After the trench tour, we took a walk up to the top of a small rise near the trench site. From there, we could take in a full 180-degree view of the fault zone.

On the way home, we stopped briefly at the site of the former St Francis dam, just to marvel at how big is was, and to try and imagine what it was like when it all came crashing down.

It made for an interesting morning.

6/3/2014

The Destruction of Money

Filed under: — stan @ 9:30 pm

A few weeks ago, I signed up for yet another tour with the Obscura Society – L.A. This time, it was a tour of the Federal Reserve in downtown Los Angeles.

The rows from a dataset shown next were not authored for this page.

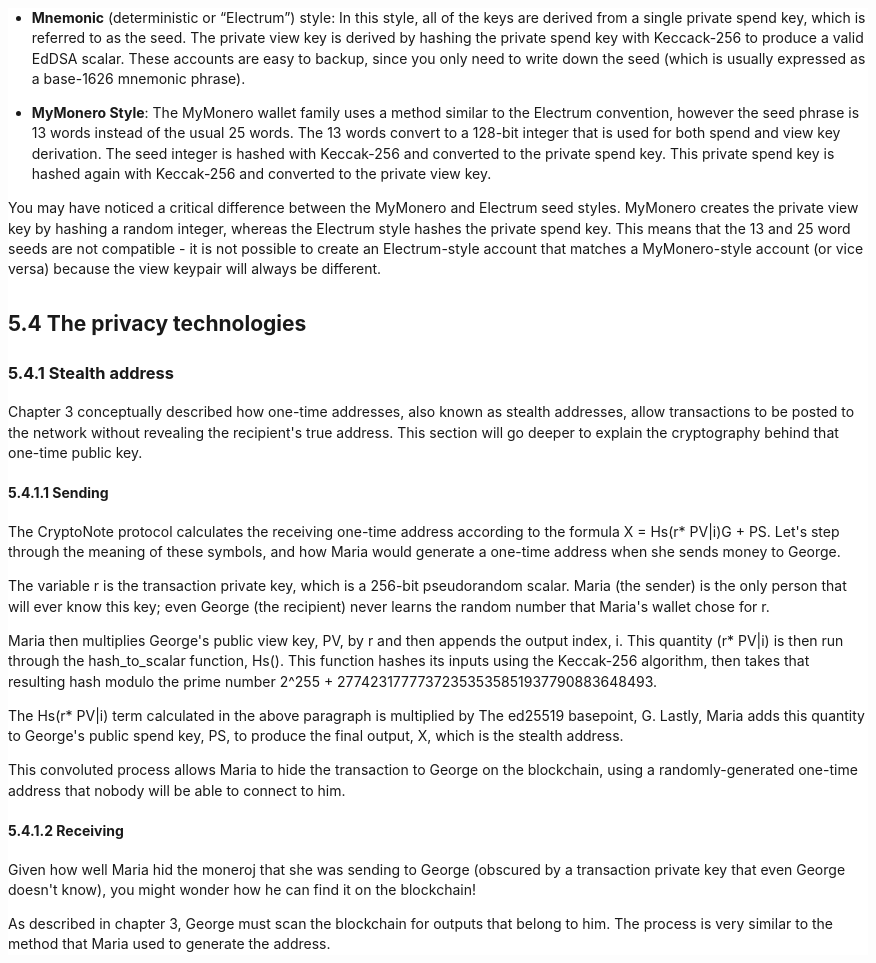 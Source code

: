 * **Mnemonic** (deterministic or “Electrum”) style: In this style, all of the keys are derived from a single private spend key, which is referred to as the seed. The private view key is derived by hashing the private spend key with Keccack-256 to produce a valid EdDSA scalar. These accounts are easy to backup, since you only need to write down the seed (which is usually expressed as a base-1626 mnemonic phrase).  

* **MyMonero Style**: The MyMonero wallet family uses a method similar to the Electrum convention, however the seed phrase is 13 words instead of the usual 25 words. The 13 words convert to a 128-bit integer that is used for both spend and view key derivation. The seed integer is hashed with Keccak-256 and converted to the private spend key. This private spend key is hashed again with Keccak-256 and converted to the private view key.

You may have noticed a critical difference between the MyMonero and Electrum seed styles. MyMonero creates the private view key by hashing a random integer, whereas the Electrum style hashes the private spend key. This means that the 13 and 25 word seeds are not compatible - it is not possible to create an Electrum-style account that matches a MyMonero-style account (or vice versa) because the view keypair will always be different.

## 5.4 The privacy technologies

### 5.4.1 Stealth address

Chapter 3 conceptually described how one-time addresses, also known as  stealth addresses, allow transactions to be posted to the network without revealing the recipient's true address. This section will go deeper to explain the cryptography behind that one-time public key.

#### 5.4.1.1 Sending

The CryptoNote protocol calculates the receiving one-time address according to the formula X = Hs(r* PV|i)G + PS. Let's step through the meaning of these symbols, and how Maria would generate a one-time address when she sends money to George.

The variable r is the transaction private key, which is a 256-bit pseudorandom scalar. Maria (the sender) is the only person that will ever know this key; even George (the recipient) never learns the random number that Maria's wallet chose for r.

Maria then multiplies George's public view key, PV, by r and then appends the output index, i. This quantity (r* PV|i) is then run through the hash_to_scalar function, Hs(). This function hashes its inputs using the Keccak-256 algorithm, then takes that resulting hash modulo the prime number 
2^255 + 27742317777372353535851937790883648493.

The Hs(r* PV|i) term calculated in the above paragraph is multiplied by The ed25519 basepoint, G. Lastly, Maria adds this quantity to George's public spend key, PS, to produce the final output, X, which is the stealth address.

This convoluted process allows Maria to hide the transaction to George on the blockchain, using a randomly-generated one-time address that nobody will be able to connect to him.

#### 5.4.1.2 Receiving

Given how well Maria hid the moneroj that she was sending to George (obscured by a transaction private key that even George doesn't know), you might wonder how he can find it on the blockchain!

As described in chapter 3, George must scan the blockchain for outputs that belong to him. The process is very similar to the method that Maria used to generate the address.
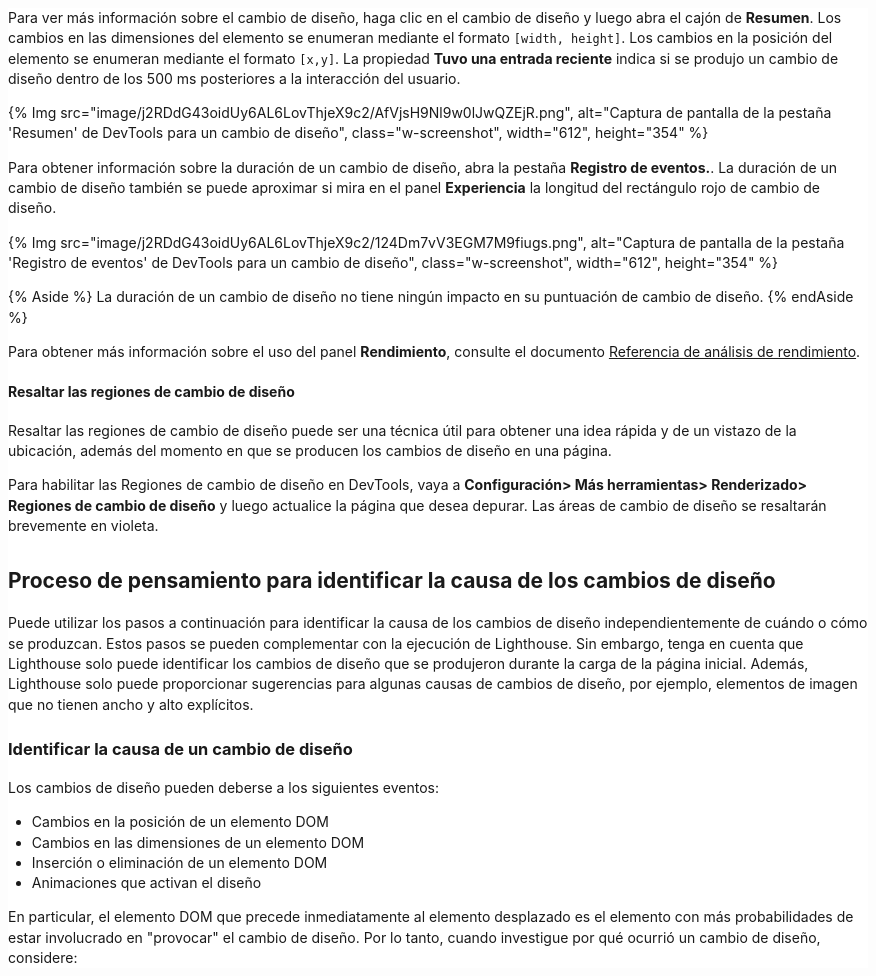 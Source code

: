 Para ver más información sobre el cambio de diseño, haga clic en el cambio de diseño y luego abra el cajón de **Resumen**. Los cambios en las dimensiones del elemento se enumeran mediante el formato `[width, height]`. Los cambios en la posición del elemento se enumeran mediante el formato `[x,y]`. La propiedad **Tuvo una entrada reciente** indica si se produjo un cambio de diseño dentro de los 500 ms posteriores a la interacción del usuario.

{% Img src="image/j2RDdG43oidUy6AL6LovThjeX9c2/AfVjsH9Nl9w0lJwQZEjR.png", alt="Captura de pantalla de la pestaña 'Resumen' de DevTools para un cambio de diseño", class="w-screenshot", width="612", height="354" %}

Para obtener información sobre la duración de un cambio de diseño, abra la pestaña **Registro de eventos.**. La duración de un cambio de diseño también se puede aproximar si mira en el panel **Experiencia** la longitud del rectángulo rojo de cambio de diseño.

{% Img src="image/j2RDdG43oidUy6AL6LovThjeX9c2/124Dm7vV3EGM7M9fiugs.png", alt="Captura de pantalla de la pestaña 'Registro de eventos' de DevTools para un cambio de diseño", class="w-screenshot", width="612", height="354" %}

{% Aside %} La duración de un cambio de diseño no tiene ningún impacto en su puntuación de cambio de diseño. {% endAside %}

Para obtener más información sobre el uso del panel **Rendimiento**, consulte el documento [Referencia de análisis de rendimiento](https://developers.google.com/web/tools/chrome-devtools/evaluate-performance/reference).

#### Resaltar las regiones de cambio de diseño

Resaltar las regiones de cambio de diseño puede ser una técnica útil para obtener una idea rápida y de un vistazo de la ubicación, además del momento en que se producen los cambios de diseño  en una página.

Para habilitar las Regiones de cambio de diseño en DevTools, vaya a **Configuración&gt; Más herramientas&gt; Renderizado&gt; Regiones de cambio de diseño** y luego actualice la página que desea depurar. Las áreas de cambio de diseño se resaltarán brevemente en violeta.

## Proceso de pensamiento para identificar la causa de los cambios de diseño

Puede utilizar los pasos a continuación para identificar la causa de los cambios de diseño independientemente de cuándo o cómo se produzcan. Estos pasos se pueden complementar con la ejecución de Lighthouse. Sin embargo, tenga en cuenta que Lighthouse solo puede identificar los cambios de diseño que se produjeron durante la carga de la página inicial. Además, Lighthouse solo puede proporcionar sugerencias para algunas causas de cambios de diseño, por ejemplo, elementos de imagen que no tienen ancho y alto explícitos.

### Identificar la causa de un cambio de diseño

Los cambios de diseño pueden deberse a los siguientes eventos:

- Cambios en la posición de un elemento DOM
- Cambios en las dimensiones de un elemento DOM
- Inserción o eliminación de un elemento DOM
- Animaciones que activan el diseño

En particular, el elemento DOM que precede inmediatamente al elemento desplazado es el elemento con más probabilidades de estar involucrado en "provocar" el cambio de diseño. Por lo tanto, cuando investigue por qué ocurrió un cambio de diseño, considere:
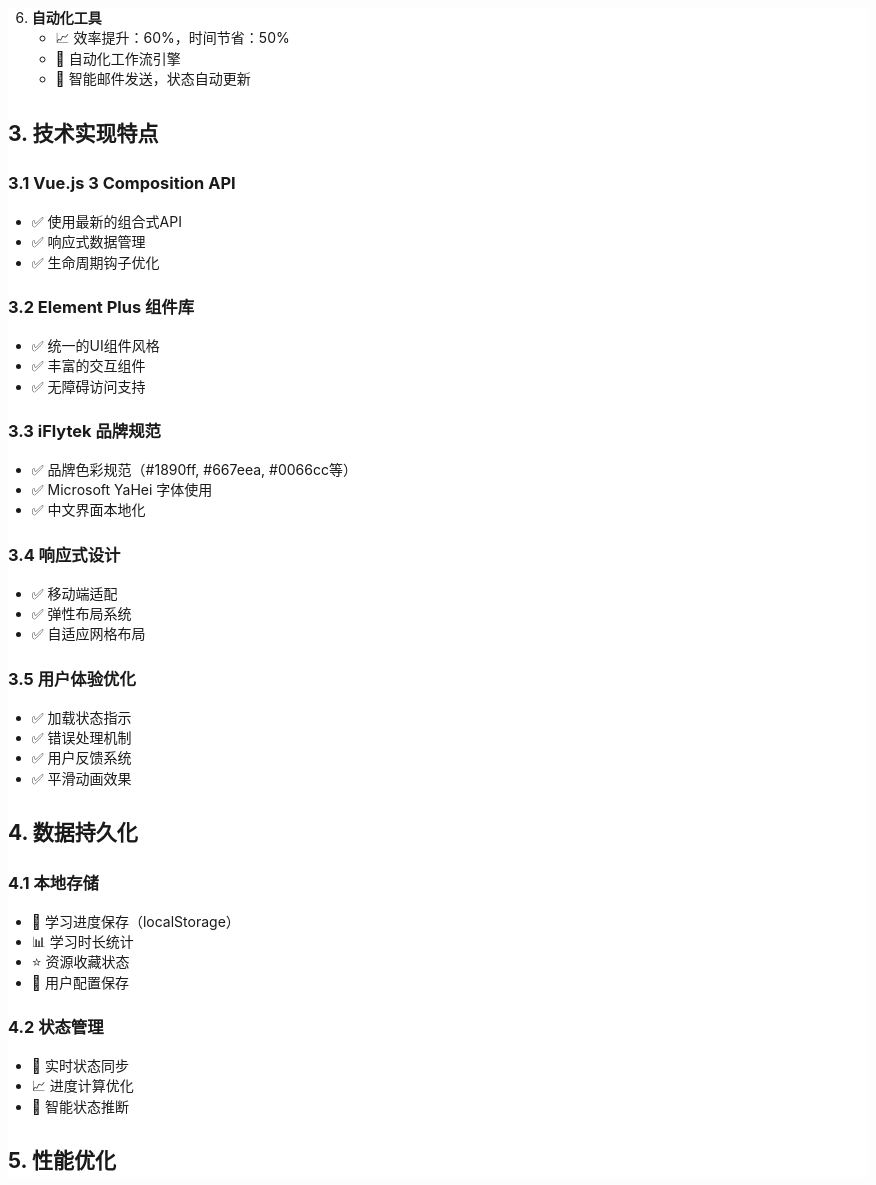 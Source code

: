 6. **自动化工具**
   - 📈 效率提升：60%，时间节省：50%
   - 🤖 自动化工作流引擎
   - 📧 智能邮件发送，状态自动更新

## 3. 技术实现特点

### 3.1 Vue.js 3 Composition API
- ✅ 使用最新的组合式API
- ✅ 响应式数据管理
- ✅ 生命周期钩子优化

### 3.2 Element Plus 组件库
- ✅ 统一的UI组件风格
- ✅ 丰富的交互组件
- ✅ 无障碍访问支持

### 3.3 iFlytek 品牌规范
- ✅ 品牌色彩规范（#1890ff, #667eea, #0066cc等）
- ✅ Microsoft YaHei 字体使用
- ✅ 中文界面本地化

### 3.4 响应式设计
- ✅ 移动端适配
- ✅ 弹性布局系统
- ✅ 自适应网格布局

### 3.5 用户体验优化
- ✅ 加载状态指示
- ✅ 错误处理机制
- ✅ 用户反馈系统
- ✅ 平滑动画效果

## 4. 数据持久化

### 4.1 本地存储
- 📱 学习进度保存（localStorage）
- 📊 学习时长统计
- ⭐ 资源收藏状态
- 🔧 用户配置保存

### 4.2 状态管理
- 🔄 实时状态同步
- 📈 进度计算优化
- 🎯 智能状态推断

## 5. 性能优化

This is where they handle distributing cash to all the banks in southern California, and all the way to the casinos in Las Vegas. So even though they don’t actually print money there, they do handle astoundingly large amounts of it. And in addition, this is where money goes to die. As the cash passes through there, bills that are too worn are shredded.

We saw the room where they sort the money, picking out counterfeit bills, and putting the stacks of bills into the machine that inspects them. Apparently, the machine automatically detects and shreds the worn-out bills, and the shreds are just blown up a pipe into the ceiling to some sort of trap up above.

They showed us the carts they move money around on. Each cart holds something like 460,000 bundled bills, so a cart holds anywhere from $460,000 to $46,000,000. After we’d worked that out, they showed us the vault. It looked like the last scene from “Raiders of the Lost Ark”, only with carts full of money instead of wooden boxes. At that point, I ran out of zeros to count with. That vault had to have held a couple billion dollars in cash. Yikes. No wonder security at the building is tight.

At the end, they had us fill out a little survey and gave us each a small bag of shredded money to take home. It was a unique little adventure.

6/1/2014

Tasmanian Devil!

Filed under: — stan @ 5:52 pm

Today, we went to the San Diego Zoo. We’d read that they have a new Australian exhibit that has actual Tasmanian Devils on display. None of us had ever seen one before, and many Americans don’t even realize that the Tasmanian Devil is a real animal. So that got us interested.

We were also hoping to see the pangolin, since I’d read about it and seen a short video of it in National Geographic, but it turned out we missed it. There in only one pangolin at the zoo, and it’s the only one in captivity in the U.S., and they only bring it out once a day for about 15 minutes, and we missed it. So I guess we have a reason to go back again.

There were something like four Tasmanian Devils there. We could only see three of them, and they were all sleeping. Even the most ferocious animals are cute when they’re sleeping.

We wandered around some more, and we saw lots of other cute, furry animals. We went to see the pandas again, and we finally got to see the baby panda that was born back in 2012. Of course, he’d basically full-grown now. But we got to see him.